* Task to complete *
In the entries that follow, repeat exactly the lines from the one that has "1. [Listen in on what they're saying](4e.md)" through the one that has "pleain text 2", but omit pictures.

* Provided records *

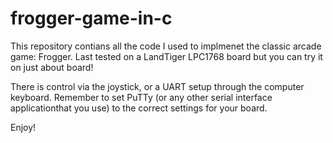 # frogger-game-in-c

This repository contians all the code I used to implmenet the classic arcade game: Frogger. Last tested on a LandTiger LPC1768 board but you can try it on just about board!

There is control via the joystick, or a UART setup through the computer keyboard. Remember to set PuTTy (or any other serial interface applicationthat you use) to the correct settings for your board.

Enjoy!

==

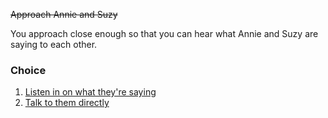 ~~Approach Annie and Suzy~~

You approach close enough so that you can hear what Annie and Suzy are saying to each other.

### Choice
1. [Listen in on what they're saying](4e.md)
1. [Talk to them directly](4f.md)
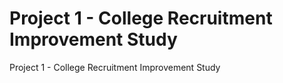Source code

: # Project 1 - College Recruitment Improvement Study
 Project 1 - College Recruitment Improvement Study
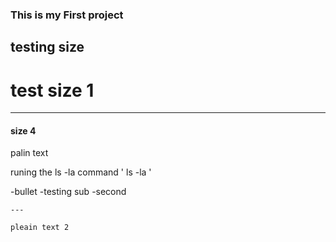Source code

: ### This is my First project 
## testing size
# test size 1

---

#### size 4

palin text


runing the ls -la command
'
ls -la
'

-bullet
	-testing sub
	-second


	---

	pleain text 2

* Finished exercise *
1. [Listen in on what they're saying](4e.md)
1. [Talk to them directly](4f.md)
Source code

: # Project 1 - College Recruitment Improvement Study
 Project 1 - College Recruitment Improvement Study
Source code

: ### This is my First project 
## testing size
# test size 1

---

#### size 4

palin text


runing the ls -la command
'
ls -la
'

-bullet
	-testing sub
	-second


	---

	pleain text 2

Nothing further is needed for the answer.